#### [Exercise objective]
Only the lines that hold "strace" should be in the answer, each copied from the data below.

#### [Input records]
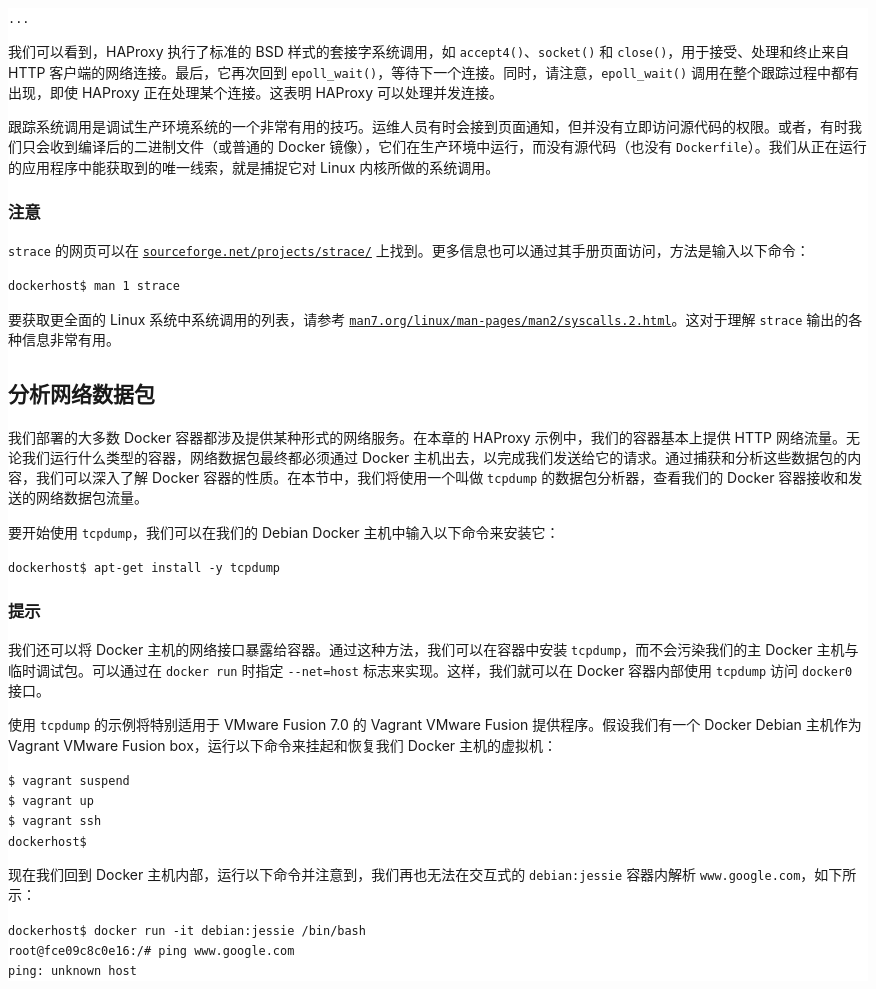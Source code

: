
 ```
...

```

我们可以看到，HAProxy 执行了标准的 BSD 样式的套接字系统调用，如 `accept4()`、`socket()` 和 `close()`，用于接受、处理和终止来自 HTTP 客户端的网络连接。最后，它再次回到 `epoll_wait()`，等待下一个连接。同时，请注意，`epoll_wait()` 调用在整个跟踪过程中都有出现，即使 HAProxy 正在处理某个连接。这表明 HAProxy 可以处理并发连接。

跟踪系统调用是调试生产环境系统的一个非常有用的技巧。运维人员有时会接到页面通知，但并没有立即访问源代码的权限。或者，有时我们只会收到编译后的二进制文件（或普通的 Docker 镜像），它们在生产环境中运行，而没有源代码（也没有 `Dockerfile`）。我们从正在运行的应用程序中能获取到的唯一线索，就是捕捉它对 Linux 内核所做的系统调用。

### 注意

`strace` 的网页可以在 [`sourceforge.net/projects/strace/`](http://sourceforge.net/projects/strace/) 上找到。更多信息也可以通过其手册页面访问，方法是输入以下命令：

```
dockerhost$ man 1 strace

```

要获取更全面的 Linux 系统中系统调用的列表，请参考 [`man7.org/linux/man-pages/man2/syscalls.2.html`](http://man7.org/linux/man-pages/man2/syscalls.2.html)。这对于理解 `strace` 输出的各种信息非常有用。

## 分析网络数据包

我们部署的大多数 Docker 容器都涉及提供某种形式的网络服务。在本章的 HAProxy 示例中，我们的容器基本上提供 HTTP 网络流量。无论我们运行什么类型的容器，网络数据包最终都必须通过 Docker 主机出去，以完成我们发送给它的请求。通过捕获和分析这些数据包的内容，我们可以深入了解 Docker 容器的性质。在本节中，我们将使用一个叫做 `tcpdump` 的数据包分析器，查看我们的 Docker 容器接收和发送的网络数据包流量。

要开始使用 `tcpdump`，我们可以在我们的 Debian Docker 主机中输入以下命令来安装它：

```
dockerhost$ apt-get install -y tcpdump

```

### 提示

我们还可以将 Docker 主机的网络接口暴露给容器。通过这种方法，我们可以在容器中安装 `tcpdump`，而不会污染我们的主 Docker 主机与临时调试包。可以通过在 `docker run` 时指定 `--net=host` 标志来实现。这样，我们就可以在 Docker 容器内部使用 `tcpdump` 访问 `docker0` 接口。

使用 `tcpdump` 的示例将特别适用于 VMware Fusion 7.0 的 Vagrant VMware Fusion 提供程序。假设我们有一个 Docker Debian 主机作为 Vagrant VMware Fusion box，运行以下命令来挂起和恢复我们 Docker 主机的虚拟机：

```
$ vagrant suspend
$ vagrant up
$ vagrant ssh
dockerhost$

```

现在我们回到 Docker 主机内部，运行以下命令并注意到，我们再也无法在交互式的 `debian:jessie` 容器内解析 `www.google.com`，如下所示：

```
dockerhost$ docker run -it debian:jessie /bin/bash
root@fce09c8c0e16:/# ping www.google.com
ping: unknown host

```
==
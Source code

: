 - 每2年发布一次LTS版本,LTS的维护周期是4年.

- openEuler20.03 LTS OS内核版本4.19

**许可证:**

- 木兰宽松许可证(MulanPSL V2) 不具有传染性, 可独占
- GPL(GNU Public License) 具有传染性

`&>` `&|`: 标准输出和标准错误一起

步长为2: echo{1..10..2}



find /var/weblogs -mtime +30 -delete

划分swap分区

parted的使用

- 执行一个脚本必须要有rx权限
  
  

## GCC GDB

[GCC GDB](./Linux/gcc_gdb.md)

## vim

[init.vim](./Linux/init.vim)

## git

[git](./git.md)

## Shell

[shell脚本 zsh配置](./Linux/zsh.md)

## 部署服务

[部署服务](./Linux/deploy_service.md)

#### [Response to this exercise]
`strace` 的网页可以在 [`sourceforge.net/projects/strace/`](http://sourceforge.net/projects/strace/) 上找到。更多信息也可以通过其手册页面访问，方法是输入以下命令：
dockerhost$ man 1 strace
要获取更全面的 Linux 系统中系统调用的列表，请参考 [`man7.org/linux/man-pages/man2/syscalls.2.html`](http://man7.org/linux/man-pages/man2/syscalls.2.html)。这对于理解 `strace` 输出的各种信息非常有用。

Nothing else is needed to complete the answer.